▶ **Task input**

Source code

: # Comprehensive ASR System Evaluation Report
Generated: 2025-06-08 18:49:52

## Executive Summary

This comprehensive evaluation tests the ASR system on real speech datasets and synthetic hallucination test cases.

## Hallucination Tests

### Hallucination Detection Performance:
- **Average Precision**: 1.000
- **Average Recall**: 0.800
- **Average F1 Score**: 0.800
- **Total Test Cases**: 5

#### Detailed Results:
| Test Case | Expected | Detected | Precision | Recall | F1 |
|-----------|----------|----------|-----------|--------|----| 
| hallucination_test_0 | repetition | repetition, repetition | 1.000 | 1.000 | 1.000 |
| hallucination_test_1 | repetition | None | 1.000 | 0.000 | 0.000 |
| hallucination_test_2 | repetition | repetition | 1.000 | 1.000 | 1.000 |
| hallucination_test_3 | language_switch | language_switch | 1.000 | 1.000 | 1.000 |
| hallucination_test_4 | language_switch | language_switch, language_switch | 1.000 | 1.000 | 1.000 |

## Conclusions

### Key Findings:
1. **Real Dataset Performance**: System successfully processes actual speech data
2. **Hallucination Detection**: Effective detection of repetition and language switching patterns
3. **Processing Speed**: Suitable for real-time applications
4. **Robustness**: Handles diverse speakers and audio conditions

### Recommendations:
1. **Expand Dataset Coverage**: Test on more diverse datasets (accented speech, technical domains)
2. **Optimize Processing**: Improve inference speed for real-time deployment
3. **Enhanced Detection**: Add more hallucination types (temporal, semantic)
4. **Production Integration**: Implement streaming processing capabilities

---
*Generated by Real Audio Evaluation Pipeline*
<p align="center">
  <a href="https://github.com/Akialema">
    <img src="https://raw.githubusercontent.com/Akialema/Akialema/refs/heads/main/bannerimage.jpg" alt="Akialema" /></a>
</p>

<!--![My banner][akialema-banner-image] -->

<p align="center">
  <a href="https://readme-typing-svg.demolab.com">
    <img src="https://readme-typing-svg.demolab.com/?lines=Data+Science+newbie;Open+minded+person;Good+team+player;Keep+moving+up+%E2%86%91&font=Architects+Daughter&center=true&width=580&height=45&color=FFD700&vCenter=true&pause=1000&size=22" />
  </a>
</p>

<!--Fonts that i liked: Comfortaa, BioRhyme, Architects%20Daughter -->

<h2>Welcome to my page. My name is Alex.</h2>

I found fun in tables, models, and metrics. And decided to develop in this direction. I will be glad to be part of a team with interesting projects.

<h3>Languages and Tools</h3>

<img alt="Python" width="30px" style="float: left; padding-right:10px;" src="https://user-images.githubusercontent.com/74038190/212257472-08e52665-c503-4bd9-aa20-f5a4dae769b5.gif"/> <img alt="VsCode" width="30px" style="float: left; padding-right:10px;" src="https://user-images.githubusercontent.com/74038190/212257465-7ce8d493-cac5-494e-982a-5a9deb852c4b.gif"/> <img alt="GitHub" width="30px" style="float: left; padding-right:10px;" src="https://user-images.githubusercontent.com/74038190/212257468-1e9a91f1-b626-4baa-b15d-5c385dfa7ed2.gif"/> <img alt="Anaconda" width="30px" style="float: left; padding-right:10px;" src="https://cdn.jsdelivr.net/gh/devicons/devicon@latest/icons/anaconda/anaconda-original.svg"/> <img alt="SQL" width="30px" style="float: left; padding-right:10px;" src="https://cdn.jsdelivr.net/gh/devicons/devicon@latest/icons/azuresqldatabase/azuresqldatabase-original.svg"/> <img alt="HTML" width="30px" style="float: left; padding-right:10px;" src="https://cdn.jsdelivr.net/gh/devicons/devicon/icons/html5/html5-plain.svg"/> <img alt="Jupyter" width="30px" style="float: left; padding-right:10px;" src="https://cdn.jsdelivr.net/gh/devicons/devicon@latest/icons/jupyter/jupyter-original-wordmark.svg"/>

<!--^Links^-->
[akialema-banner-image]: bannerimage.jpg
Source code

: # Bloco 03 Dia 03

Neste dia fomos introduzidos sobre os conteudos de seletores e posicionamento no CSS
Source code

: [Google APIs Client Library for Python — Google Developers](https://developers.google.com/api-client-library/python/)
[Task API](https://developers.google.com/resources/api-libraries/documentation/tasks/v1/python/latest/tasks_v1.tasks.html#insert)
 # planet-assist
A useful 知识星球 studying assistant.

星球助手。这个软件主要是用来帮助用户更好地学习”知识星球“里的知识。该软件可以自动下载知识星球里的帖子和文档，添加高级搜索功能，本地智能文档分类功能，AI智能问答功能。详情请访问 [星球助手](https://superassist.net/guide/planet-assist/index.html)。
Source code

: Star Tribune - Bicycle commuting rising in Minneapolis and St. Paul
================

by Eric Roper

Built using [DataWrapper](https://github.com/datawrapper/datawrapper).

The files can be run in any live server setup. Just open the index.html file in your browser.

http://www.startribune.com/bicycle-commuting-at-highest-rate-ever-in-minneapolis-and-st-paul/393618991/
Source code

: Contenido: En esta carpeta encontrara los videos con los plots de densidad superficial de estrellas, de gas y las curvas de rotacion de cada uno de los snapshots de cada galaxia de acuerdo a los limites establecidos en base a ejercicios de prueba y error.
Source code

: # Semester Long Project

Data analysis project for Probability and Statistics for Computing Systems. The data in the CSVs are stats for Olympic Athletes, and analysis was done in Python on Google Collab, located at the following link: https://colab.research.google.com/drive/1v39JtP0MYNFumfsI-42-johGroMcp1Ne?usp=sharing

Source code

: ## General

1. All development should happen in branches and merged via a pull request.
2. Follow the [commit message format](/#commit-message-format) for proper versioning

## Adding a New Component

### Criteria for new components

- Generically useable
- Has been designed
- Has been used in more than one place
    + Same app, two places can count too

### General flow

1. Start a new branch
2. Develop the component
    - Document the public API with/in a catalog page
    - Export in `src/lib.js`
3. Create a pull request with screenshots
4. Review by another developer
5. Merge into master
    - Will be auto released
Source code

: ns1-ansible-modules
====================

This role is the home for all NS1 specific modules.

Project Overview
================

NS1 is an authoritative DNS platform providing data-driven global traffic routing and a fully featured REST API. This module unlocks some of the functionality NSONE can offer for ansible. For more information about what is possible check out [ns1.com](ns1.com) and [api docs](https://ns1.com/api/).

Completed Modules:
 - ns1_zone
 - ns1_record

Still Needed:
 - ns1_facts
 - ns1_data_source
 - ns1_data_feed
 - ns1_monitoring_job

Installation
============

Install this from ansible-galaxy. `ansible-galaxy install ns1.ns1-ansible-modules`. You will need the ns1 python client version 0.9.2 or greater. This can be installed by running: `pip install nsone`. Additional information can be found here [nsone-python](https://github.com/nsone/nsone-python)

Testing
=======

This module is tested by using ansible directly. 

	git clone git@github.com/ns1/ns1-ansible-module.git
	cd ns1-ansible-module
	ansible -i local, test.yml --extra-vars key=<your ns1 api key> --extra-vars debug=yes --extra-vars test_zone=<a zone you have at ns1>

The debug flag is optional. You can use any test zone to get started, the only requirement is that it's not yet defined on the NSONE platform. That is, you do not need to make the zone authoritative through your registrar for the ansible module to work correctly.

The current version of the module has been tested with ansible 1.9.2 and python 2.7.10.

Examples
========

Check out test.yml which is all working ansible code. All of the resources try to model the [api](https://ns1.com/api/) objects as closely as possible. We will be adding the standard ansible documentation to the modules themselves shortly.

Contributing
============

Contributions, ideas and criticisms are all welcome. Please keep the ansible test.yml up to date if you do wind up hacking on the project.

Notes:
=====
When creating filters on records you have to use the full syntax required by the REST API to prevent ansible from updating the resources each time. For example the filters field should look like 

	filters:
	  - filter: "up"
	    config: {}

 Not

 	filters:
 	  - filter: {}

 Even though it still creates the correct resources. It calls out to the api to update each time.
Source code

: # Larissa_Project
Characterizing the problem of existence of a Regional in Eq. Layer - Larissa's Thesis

▶ **Description of the task**
Please reproduce the whole listing exactly, omitting no line.

▶ **Reply to the exercise**
Source code

: # Comprehensive ASR System Evaluation Report
Generated: 2025-06-08 18:49:52

## Executive Summary

This comprehensive evaluation tests the ASR system on real speech datasets and synthetic hallucination test cases.

## Hallucination Tests

### Hallucination Detection Performance:
- **Average Precision**: 1.000
- **Average Recall**: 0.800
- **Average F1 Score**: 0.800
- **Total Test Cases**: 5

#### Detailed Results:
| Test Case | Expected | Detected | Precision | Recall | F1 |
|-----------|----------|----------|-----------|--------|----| 
| hallucination_test_0 | repetition | repetition, repetition | 1.000 | 1.000 | 1.000 |
| hallucination_test_1 | repetition | None | 1.000 | 0.000 | 0.000 |
| hallucination_test_2 | repetition | repetition | 1.000 | 1.000 | 1.000 |
| hallucination_test_3 | language_switch | language_switch | 1.000 | 1.000 | 1.000 |
| hallucination_test_4 | language_switch | language_switch, language_switch | 1.000 | 1.000 | 1.000 |

## Conclusions

### Key Findings:
1. **Real Dataset Performance**: System successfully processes actual speech data
2. **Hallucination Detection**: Effective detection of repetition and language switching patterns
3. **Processing Speed**: Suitable for real-time applications
4. **Robustness**: Handles diverse speakers and audio conditions

### Recommendations:
1. **Expand Dataset Coverage**: Test on more diverse datasets (accented speech, technical domains)
2. **Optimize Processing**: Improve inference speed for real-time deployment
3. **Enhanced Detection**: Add more hallucination types (temporal, semantic)
4. **Production Integration**: Implement streaming processing capabilities

---
*Generated by Real Audio Evaluation Pipeline*
<p align="center">
  <a href="https://github.com/Akialema">
    <img src="https://raw.githubusercontent.com/Akialema/Akialema/refs/heads/main/bannerimage.jpg" alt="Akialema" /></a>
</p>

<!--![My banner][akialema-banner-image] -->

<p align="center">
  <a href="https://readme-typing-svg.demolab.com">
    <img src="https://readme-typing-svg.demolab.com/?lines=Data+Science+newbie;Open+minded+person;Good+team+player;Keep+moving+up+%E2%86%91&font=Architects+Daughter&center=true&width=580&height=45&color=FFD700&vCenter=true&pause=1000&size=22" />
  </a>
</p>

<!--Fonts that i liked: Comfortaa, BioRhyme, Architects%20Daughter -->

<h2>Welcome to my page. My name is Alex.</h2>

I found fun in tables, models, and metrics. And decided to develop in this direction. I will be glad to be part of a team with interesting projects.

<h3>Languages and Tools</h3>

<img alt="Python" width="30px" style="float: left; padding-right:10px;" src="https://user-images.githubusercontent.com/74038190/212257472-08e52665-c503-4bd9-aa20-f5a4dae769b5.gif"/> <img alt="VsCode" width="30px" style="float: left; padding-right:10px;" src="https://user-images.githubusercontent.com/74038190/212257465-7ce8d493-cac5-494e-982a-5a9deb852c4b.gif"/> <img alt="GitHub" width="30px" style="float: left; padding-right:10px;" src="https://user-images.githubusercontent.com/74038190/212257468-1e9a91f1-b626-4baa-b15d-5c385dfa7ed2.gif"/> <img alt="Anaconda" width="30px" style="float: left; padding-right:10px;" src="https://cdn.jsdelivr.net/gh/devicons/devicon@latest/icons/anaconda/anaconda-original.svg"/> <img alt="SQL" width="30px" style="float: left; padding-right:10px;" src="https://cdn.jsdelivr.net/gh/devicons/devicon@latest/icons/azuresqldatabase/azuresqldatabase-original.svg"/> <img alt="HTML" width="30px" style="float: left; padding-right:10px;" src="https://cdn.jsdelivr.net/gh/devicons/devicon/icons/html5/html5-plain.svg"/> <img alt="Jupyter" width="30px" style="float: left; padding-right:10px;" src="https://cdn.jsdelivr.net/gh/devicons/devicon@latest/icons/jupyter/jupyter-original-wordmark.svg"/>

<!--^Links^-->
[akialema-banner-image]: bannerimage.jpg
Source code

: # Bloco 03 Dia 03

Neste dia fomos introduzidos sobre os conteudos de seletores e posicionamento no CSS
Source code

: [Google APIs Client Library for Python — Google Developers](https://developers.google.com/api-client-library/python/)
[Task API](https://developers.google.com/resources/api-libraries/documentation/tasks/v1/python/latest/tasks_v1.tasks.html#insert)
 # planet-assist
A useful 知识星球 studying assistant.

星球助手。这个软件主要是用来帮助用户更好地学习”知识星球“里的知识。该软件可以自动下载知识星球里的帖子和文档，添加高级搜索功能，本地智能文档分类功能，AI智能问答功能。详情请访问 [星球助手](https://superassist.net/guide/planet-assist/index.html)。
Source code

: Star Tribune - Bicycle commuting rising in Minneapolis and St. Paul
================

by Eric Roper

Built using [DataWrapper](https://github.com/datawrapper/datawrapper).

The files can be run in any live server setup. Just open the index.html file in your browser.

http://www.startribune.com/bicycle-commuting-at-highest-rate-ever-in-minneapolis-and-st-paul/393618991/
Source code

: Contenido: En esta carpeta encontrara los videos con los plots de densidad superficial de estrellas, de gas y las curvas de rotacion de cada uno de los snapshots de cada galaxia de acuerdo a los limites establecidos en base a ejercicios de prueba y error.
Source code

: # Semester Long Project

Data analysis project for Probability and Statistics for Computing Systems. The data in the CSVs are stats for Olympic Athletes, and analysis was done in Python on Google Collab, located at the following link: https://colab.research.google.com/drive/1v39JtP0MYNFumfsI-42-johGroMcp1Ne?usp=sharing

Source code

: ## General

1. All development should happen in branches and merged via a pull request.
2. Follow the [commit message format](/#commit-message-format) for proper versioning

## Adding a New Component

### Criteria for new components

- Generically useable
- Has been designed
- Has been used in more than one place
    + Same app, two places can count too

### General flow

1. Start a new branch
2. Develop the component
    - Document the public API with/in a catalog page
    - Export in `src/lib.js`
3. Create a pull request with screenshots
4. Review by another developer
5. Merge into master
    - Will be auto released
Source code

: ns1-ansible-modules
====================

This role is the home for all NS1 specific modules.

Project Overview
================

NS1 is an authoritative DNS platform providing data-driven global traffic routing and a fully featured REST API. This module unlocks some of the functionality NSONE can offer for ansible. For more information about what is possible check out [ns1.com](ns1.com) and [api docs](https://ns1.com/api/).

Completed Modules:
 - ns1_zone
 - ns1_record

Still Needed:
 - ns1_facts
 - ns1_data_source
 - ns1_data_feed
 - ns1_monitoring_job

Installation
============

Install this from ansible-galaxy. `ansible-galaxy install ns1.ns1-ansible-modules`. You will need the ns1 python client version 0.9.2 or greater. This can be installed by running: `pip install nsone`. Additional information can be found here [nsone-python](https://github.com/nsone/nsone-python)

Testing
=======

This module is tested by using ansible directly. 

	git clone git@github.com/ns1/ns1-ansible-module.git
	cd ns1-ansible-module
	ansible -i local, test.yml --extra-vars key=<your ns1 api key> --extra-vars debug=yes --extra-vars test_zone=<a zone you have at ns1>

The debug flag is optional. You can use any test zone to get started, the only requirement is that it's not yet defined on the NSONE platform. That is, you do not need to make the zone authoritative through your registrar for the ansible module to work correctly.

The current version of the module has been tested with ansible 1.9.2 and python 2.7.10.

Examples
========

Check out test.yml which is all working ansible code. All of the resources try to model the [api](https://ns1.com/api/) objects as closely as possible. We will be adding the standard ansible documentation to the modules themselves shortly.

Contributing
============

Contributions, ideas and criticisms are all welcome. Please keep the ansible test.yml up to date if you do wind up hacking on the project.

Notes:
=====
When creating filters on records you have to use the full syntax required by the REST API to prevent ansible from updating the resources each time. For example the filters field should look like 

	filters:
	  - filter: "up"
	    config: {}

 Not

 	filters:
 	  - filter: {}

 Even though it still creates the correct resources. It calls out to the api to update each time.
Source code

: # Larissa_Project
Characterizing the problem of existence of a Regional in Eq. Layer - Larissa's Thesis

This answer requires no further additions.